**REQUIRED ACTION:**
Lines from the listing that hold the string "Global" are what you should return.

**EXTRACTED ENTRIES:**
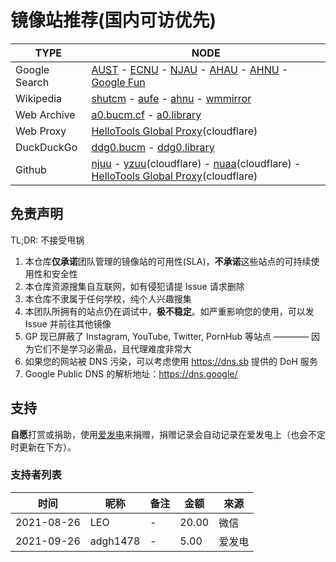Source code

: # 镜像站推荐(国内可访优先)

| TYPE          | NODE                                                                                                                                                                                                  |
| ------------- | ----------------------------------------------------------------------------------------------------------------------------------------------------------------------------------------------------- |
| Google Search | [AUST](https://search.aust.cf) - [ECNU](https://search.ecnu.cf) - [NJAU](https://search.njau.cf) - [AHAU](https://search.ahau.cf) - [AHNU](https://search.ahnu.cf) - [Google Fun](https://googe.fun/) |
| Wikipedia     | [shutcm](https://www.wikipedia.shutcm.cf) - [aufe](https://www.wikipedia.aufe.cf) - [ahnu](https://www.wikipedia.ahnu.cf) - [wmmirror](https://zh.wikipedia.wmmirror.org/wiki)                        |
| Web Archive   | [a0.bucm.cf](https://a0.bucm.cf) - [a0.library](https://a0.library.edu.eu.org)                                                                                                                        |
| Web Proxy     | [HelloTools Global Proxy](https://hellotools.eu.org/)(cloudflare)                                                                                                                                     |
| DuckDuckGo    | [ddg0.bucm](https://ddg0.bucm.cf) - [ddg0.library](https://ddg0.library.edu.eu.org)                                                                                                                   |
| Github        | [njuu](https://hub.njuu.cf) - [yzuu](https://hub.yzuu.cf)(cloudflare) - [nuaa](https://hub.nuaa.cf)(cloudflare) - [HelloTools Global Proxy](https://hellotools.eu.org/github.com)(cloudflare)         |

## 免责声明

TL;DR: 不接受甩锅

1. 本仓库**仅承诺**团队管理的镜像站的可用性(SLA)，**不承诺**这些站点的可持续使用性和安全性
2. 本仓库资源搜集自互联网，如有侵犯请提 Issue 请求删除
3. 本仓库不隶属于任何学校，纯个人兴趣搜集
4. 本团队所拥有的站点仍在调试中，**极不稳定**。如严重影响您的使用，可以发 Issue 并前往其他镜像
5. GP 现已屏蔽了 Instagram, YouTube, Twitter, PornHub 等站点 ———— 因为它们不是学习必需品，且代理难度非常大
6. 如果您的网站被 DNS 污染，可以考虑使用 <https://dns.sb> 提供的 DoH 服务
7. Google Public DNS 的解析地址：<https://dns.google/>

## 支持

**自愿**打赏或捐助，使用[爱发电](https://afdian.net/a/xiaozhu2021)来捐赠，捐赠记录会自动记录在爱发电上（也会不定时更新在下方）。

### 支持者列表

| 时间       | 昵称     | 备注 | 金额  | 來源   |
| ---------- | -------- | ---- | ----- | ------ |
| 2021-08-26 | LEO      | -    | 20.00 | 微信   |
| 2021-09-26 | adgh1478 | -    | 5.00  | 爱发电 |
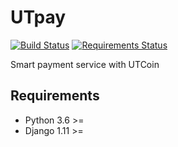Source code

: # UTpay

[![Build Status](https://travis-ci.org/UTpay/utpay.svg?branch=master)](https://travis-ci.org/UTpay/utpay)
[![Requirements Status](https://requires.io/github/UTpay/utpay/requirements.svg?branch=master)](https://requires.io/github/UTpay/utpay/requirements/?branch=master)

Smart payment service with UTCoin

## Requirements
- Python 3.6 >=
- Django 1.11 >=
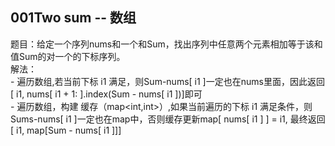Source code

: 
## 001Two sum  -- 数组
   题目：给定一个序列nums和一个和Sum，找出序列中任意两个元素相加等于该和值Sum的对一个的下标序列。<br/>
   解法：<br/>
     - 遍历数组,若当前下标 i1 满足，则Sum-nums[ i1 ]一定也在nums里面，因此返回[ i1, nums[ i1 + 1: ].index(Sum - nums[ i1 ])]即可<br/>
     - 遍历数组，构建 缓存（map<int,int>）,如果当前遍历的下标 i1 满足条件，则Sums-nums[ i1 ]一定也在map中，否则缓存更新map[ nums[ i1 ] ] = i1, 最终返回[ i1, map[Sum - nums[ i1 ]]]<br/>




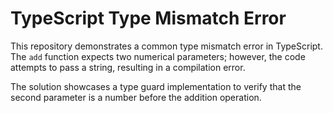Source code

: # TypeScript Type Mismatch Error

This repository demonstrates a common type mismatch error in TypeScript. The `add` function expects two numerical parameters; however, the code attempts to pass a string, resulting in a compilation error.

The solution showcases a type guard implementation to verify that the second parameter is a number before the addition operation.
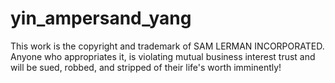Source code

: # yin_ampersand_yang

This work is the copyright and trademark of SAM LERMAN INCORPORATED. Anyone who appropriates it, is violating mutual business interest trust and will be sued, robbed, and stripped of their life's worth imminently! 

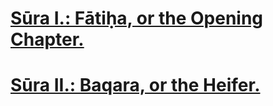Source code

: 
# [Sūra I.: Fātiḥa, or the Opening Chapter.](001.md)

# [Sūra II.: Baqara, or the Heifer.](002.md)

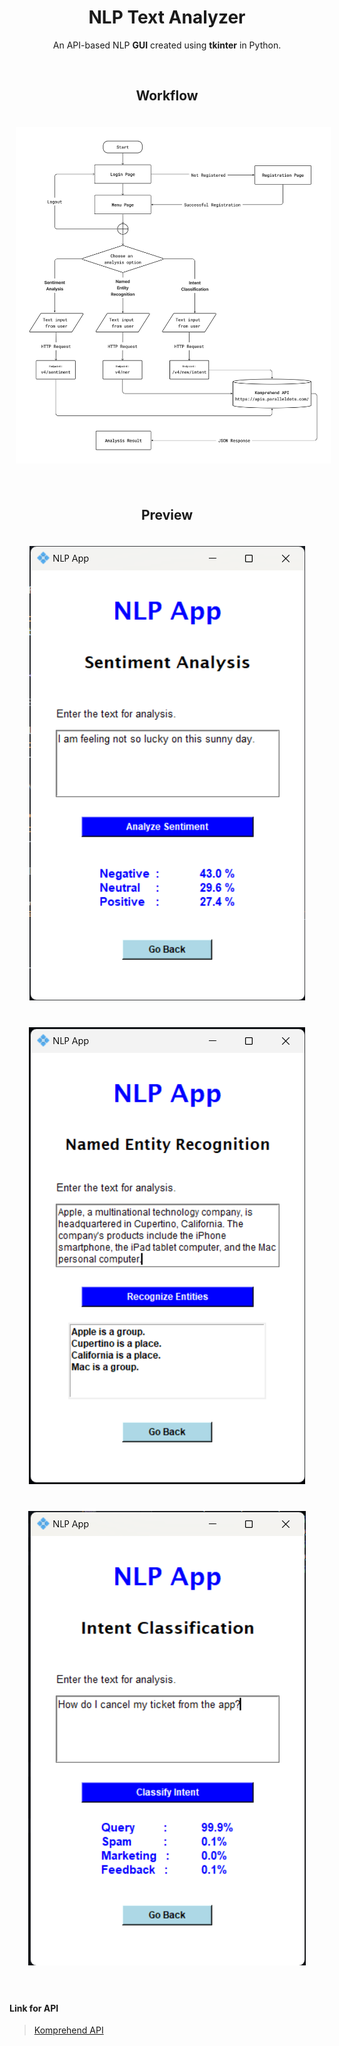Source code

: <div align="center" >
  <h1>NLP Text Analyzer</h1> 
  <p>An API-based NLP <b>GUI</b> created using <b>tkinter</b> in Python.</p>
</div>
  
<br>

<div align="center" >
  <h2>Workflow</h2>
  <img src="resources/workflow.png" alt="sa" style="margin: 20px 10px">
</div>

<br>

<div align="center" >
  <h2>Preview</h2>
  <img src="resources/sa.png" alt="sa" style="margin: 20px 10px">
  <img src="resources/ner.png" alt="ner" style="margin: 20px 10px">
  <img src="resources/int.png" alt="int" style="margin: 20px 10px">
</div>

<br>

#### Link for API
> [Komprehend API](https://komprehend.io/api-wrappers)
---
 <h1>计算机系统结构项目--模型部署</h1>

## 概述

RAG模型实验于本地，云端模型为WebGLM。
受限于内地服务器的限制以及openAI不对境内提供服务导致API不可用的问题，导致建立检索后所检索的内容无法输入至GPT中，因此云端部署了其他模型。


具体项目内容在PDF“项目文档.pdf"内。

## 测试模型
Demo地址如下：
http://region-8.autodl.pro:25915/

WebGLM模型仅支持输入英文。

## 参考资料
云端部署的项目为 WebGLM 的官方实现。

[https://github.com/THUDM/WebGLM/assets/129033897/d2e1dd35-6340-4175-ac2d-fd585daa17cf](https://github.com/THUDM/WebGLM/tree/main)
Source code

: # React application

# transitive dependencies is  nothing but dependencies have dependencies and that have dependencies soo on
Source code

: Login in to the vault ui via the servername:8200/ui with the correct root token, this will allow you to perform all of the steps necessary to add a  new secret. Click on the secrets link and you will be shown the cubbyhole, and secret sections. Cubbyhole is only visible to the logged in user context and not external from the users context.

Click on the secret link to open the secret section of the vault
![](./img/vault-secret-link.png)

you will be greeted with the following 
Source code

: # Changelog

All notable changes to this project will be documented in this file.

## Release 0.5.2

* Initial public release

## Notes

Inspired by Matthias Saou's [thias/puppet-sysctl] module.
...
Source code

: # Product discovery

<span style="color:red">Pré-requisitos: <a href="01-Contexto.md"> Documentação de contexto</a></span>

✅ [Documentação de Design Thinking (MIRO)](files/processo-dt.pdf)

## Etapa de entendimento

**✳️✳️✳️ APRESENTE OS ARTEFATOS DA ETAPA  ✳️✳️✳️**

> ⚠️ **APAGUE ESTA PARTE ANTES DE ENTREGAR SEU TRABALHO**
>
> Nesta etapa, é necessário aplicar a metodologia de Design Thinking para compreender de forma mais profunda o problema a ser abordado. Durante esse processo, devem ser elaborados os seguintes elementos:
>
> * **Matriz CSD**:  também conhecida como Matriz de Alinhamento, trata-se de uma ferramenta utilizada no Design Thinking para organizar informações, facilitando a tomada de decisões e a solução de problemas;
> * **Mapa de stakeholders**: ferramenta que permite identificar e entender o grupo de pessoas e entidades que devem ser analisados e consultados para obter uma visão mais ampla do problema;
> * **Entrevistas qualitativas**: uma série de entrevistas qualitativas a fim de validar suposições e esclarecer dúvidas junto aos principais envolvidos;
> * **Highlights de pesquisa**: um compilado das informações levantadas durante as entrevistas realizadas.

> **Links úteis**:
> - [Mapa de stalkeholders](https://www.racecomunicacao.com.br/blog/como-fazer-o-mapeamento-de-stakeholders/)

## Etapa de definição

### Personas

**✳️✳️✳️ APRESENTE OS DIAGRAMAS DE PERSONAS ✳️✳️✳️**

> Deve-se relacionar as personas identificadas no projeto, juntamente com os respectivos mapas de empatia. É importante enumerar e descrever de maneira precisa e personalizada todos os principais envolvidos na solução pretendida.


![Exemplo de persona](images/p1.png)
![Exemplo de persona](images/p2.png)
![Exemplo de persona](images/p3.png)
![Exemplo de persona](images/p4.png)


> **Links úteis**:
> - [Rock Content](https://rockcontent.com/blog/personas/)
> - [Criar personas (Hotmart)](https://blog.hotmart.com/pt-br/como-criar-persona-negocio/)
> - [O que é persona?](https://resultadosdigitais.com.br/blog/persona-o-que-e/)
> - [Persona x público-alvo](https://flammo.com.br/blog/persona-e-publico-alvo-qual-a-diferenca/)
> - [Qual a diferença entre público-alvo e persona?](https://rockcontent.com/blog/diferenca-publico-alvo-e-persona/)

**SOLUTION FOR THIS TASK:**
| Web Proxy     | [HelloTools Global Proxy](https://hellotools.eu.org/)(cloudflare)                                                                                                                                     |
| Github        | [njuu](https://hub.njuu.cf) - [yzuu](https://hub.yzuu.cf)(cloudflare) - [nuaa](https://hub.nuaa.cf)(cloudflare) - [HelloTools Global Proxy](https://hellotools.eu.org/github.com)(cloudflare)         |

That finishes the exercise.